Pick the lines holding the string "strategy" out of the records and copy them.
== Excerpted data ==
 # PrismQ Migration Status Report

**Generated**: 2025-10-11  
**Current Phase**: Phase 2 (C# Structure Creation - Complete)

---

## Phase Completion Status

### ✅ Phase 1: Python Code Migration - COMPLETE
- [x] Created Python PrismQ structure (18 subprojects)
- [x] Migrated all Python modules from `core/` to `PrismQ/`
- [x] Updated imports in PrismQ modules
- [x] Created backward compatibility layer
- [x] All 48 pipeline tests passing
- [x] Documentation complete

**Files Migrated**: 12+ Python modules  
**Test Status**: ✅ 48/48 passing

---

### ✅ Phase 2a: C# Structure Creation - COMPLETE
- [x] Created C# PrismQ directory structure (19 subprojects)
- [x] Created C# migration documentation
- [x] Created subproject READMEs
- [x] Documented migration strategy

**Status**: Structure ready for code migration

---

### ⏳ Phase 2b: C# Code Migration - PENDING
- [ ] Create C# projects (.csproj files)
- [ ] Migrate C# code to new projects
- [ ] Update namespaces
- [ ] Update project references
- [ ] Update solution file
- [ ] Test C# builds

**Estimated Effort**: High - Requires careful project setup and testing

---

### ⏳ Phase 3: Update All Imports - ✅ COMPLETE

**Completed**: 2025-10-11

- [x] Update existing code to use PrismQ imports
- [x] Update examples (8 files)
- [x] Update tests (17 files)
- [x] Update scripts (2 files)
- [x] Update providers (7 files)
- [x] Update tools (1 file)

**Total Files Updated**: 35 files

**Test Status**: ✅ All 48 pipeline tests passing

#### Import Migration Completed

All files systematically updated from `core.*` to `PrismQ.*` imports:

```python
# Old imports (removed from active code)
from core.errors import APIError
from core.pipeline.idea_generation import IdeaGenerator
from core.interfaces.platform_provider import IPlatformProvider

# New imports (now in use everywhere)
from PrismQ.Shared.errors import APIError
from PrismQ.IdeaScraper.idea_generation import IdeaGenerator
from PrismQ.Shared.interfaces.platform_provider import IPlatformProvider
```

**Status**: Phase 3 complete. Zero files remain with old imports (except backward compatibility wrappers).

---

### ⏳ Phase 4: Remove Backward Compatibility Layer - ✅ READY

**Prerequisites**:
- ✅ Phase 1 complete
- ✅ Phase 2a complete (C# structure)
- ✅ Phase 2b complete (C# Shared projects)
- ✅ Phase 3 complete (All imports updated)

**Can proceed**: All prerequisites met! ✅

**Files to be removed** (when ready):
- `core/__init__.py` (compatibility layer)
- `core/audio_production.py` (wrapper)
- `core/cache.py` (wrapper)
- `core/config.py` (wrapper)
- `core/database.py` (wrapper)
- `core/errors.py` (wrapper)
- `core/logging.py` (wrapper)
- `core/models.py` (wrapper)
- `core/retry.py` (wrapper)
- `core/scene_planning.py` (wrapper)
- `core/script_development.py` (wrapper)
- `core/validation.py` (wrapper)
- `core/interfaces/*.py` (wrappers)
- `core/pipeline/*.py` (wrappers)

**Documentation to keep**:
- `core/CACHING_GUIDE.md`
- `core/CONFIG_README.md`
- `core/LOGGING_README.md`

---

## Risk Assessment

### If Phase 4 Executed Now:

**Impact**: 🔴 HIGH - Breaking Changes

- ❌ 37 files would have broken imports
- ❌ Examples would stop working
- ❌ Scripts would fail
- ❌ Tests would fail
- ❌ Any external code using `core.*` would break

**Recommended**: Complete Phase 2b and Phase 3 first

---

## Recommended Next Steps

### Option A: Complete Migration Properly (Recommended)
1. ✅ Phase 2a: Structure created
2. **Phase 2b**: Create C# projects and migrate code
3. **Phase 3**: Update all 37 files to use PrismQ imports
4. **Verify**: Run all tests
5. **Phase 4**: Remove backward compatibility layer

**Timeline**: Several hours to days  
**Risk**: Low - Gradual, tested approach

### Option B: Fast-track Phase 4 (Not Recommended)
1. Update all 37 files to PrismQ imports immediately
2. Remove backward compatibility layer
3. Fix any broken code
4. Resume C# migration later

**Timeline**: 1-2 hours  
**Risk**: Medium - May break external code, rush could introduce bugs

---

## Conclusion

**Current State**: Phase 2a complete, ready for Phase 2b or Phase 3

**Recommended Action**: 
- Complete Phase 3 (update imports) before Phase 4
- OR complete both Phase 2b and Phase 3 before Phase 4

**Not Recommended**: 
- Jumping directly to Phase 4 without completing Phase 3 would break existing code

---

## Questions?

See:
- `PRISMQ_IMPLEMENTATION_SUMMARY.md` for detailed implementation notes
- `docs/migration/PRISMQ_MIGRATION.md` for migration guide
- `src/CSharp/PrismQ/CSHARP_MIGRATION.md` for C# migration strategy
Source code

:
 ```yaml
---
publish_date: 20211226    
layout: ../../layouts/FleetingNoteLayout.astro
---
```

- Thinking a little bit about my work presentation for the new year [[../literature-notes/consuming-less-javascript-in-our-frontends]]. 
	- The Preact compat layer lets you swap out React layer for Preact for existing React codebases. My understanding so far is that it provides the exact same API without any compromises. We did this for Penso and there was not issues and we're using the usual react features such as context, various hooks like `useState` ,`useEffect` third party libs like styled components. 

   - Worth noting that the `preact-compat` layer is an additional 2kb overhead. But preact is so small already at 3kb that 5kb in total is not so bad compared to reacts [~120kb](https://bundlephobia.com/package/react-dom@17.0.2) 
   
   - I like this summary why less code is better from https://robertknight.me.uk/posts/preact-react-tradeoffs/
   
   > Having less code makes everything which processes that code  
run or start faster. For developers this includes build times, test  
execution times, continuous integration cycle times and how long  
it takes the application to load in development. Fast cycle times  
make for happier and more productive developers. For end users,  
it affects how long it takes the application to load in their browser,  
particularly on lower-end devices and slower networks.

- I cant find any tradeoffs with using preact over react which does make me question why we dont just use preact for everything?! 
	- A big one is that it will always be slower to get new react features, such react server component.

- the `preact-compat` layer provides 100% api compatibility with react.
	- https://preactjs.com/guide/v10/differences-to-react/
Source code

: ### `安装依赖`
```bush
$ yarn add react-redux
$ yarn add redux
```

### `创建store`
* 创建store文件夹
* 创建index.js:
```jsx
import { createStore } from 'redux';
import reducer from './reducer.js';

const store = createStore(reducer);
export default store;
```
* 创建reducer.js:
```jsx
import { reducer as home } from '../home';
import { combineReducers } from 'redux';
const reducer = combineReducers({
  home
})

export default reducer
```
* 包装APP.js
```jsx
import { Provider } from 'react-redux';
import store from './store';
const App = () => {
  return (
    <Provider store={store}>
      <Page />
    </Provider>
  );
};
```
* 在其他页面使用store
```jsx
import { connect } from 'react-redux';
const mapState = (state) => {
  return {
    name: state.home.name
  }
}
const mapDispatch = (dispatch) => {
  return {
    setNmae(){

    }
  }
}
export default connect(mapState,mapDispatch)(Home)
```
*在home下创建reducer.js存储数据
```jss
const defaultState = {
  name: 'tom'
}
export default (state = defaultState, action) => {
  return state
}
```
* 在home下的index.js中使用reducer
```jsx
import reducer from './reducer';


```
===
Reply to the exercise >>
- [x] Documented migration strategy
- `src/CSharp/PrismQ/CSHARP_MIGRATION.md` for C# migration strategy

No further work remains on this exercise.